OpenAI’s GPT-4 Turbo can process 16 times more tokens simultaneously than the original GPT-4 in ChatGPT. This feature comes with a big “but” though.
GPT-4 Turbo can process up to 100,000 words (128,000 tokens) or 300 pages of a standard book at once. The previous GPT-4 model in ChatGPT could only handle 8,000 tokens, which is about 4,000 to 6,000 words.
Thanks to the much larger context window, GPT-4 Turbo can process much more content and answer detailed questions about it or summarize it. While this is true, initial tests also indicate that you should not rely on this ability.
In late July, researchers at Stanford University, the University of California, Berkeley, and Samaya AI demonstrated for the first time that large language models are particularly good at retrieving information at the beginning and end of a document.

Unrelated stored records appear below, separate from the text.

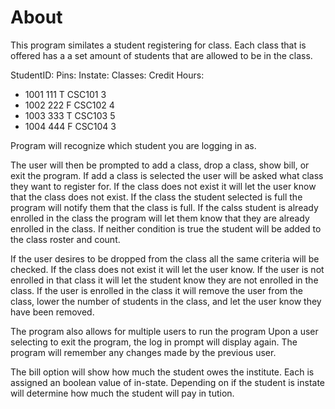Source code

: # About
This program similates a student registering for class.
Each class that is offered has a a set amount of students that are allowed to be in the class.

StudentID:    Pins:    Instate:    Classes:    Credit Hours: 
- 1001          111      T           CSC101       3               
- 1002          222      F           CSC102       4
- 1003          333      T           CSC103       5
- 1004          444      F           CSC104       3


Program will recognize which student you are logging in as.

The user will then be prompted to add a class, drop a class, show bill, or exit the program.
If add a class is selected the user will be asked what class they want to register for.
If the class does not exist it will let the user know that the class does not exist. 
If the class the student selected is full the program will notify them that the class is full.
If the calss student is already enrolled in the class the program will let them know that they are already enrolled in the class. 
If neither condition is true the student will be added to the class roster and count. 

If the user desires to be dropped from the class all the same criteria will be checked.
If the class does not exist it will let the user know.
If the user is not enrolled in that class it will let the student know they are not enrolled in the class.
If the user is enrolled in the class it will remove the user from the class, lower the number of students in the class, and let the user know they have been removed.


The program also allows for multiple users to run the program
Upon a user selecting to exit the program, the log in prompt will display again.
The program will remember any changes made by the previous user. 

The bill option will show how much the student owes the institute.
Each is assigned an boolean value of in-state.
Depending on if the student is instate will determine how much the student will pay in tution.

However, content in the middle tends to be overlooked, an effect that is amplified when the models process a lot of input at the same time. The researchers dubbed this effect “Lost in the Middle.”
GPT-4-Turbo also misses facts in the middle and at the end of large inputs
Inspired by this research, Greg Kamradt, Shawn Wang, and Jerry Liu have now conducted initial tests to see if this phenomenon also occurs with GPT-4 Turbo. In his presentation of GPT-4 Turbo, OpenAI CEO Sam Altman emphasized the accuracy of the new model in large contexts.
Kamradt’s testing method consisted of loading essays by Paul Graham into the system and placing a random statement (“The best thing to do in San Francisco is eat a sandwich and sit in Dolores Park on a sunny day”) at various points in the document.
He then tried to extract this information and had another instance of GPT-4 evaluate how well this worked.
In his analysis, Kamradt found that GPT-4’s recall decreased above 73,000 tokens and correlated with the low recall of the statement, which was located between 7 percent and 50 percent of the document depth. However, if the statement was at the beginning of the document, it was found regardless of context length.
Wang’s test showed that although GPT-4 Turbo was able to retrieve 3.5 times more accurate information than the previous GPT-4 with 16,000 tokens, it also showed that the reliability of information retrieval is particularly high at the beginning of the document and then declines sharply.
Liu studied GPT-4 Turbo and Claude-2 for extracting information from large documents (>= 250,000 tokens). He also concluded that there are still problems with summarizing and analyzing large documents. However, GPT-4 Turbo with 128,000 tokens performed significantly better than Claude 2 with 100,000 tokens, especially when Liu used a step-by-step approach for GPT-4 Turbo.
The key takeaways for users from these tests are that facts in large documents are not guaranteed to be retrieved, that reducing the context can increase accuracy, and that position is important for information retrieval.
Information retrieval is more reliable with a vector database
All three tests are not yet statistically significant. However, they clearly show that OpenAI has improved the problem of large context windows, even if it is not yet solved. There are several ways to increase the size of the context window, and we do not know which one OpenAI used. Simply scaling it up would not be sufficient, as the computations required would increase by a square factor.
Thus, the benefit of a large context window is not as obvious as it may seem at first glance, and the unreliability of the information in the middle may actually prove to be a hurdle in real-world applications.
Therefore, embedded search functions or vector databases still have their place despite large context windows, as they are more accurate and less expensive when searching for specific information. The computation of models with large context windows is significantly more expensive than the inference of models with small context windows.